◆ **Assignment**: For the entries below, how many lines contain the word "object"? Reply with the number and nothing else.

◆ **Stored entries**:
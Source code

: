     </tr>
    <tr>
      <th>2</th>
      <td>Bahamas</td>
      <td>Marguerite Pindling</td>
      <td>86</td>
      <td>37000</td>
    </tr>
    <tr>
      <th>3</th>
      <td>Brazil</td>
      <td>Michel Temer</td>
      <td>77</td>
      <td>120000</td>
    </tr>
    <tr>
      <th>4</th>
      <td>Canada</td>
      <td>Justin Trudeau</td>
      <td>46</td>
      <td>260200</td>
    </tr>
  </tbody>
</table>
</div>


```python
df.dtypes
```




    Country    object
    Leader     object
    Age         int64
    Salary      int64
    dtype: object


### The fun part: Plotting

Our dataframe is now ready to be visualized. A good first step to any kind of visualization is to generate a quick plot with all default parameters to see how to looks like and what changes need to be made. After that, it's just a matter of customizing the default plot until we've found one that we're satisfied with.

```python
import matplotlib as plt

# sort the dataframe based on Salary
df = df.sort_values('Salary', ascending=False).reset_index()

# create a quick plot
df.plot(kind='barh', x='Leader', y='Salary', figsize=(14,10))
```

◆ **Your solution**: 3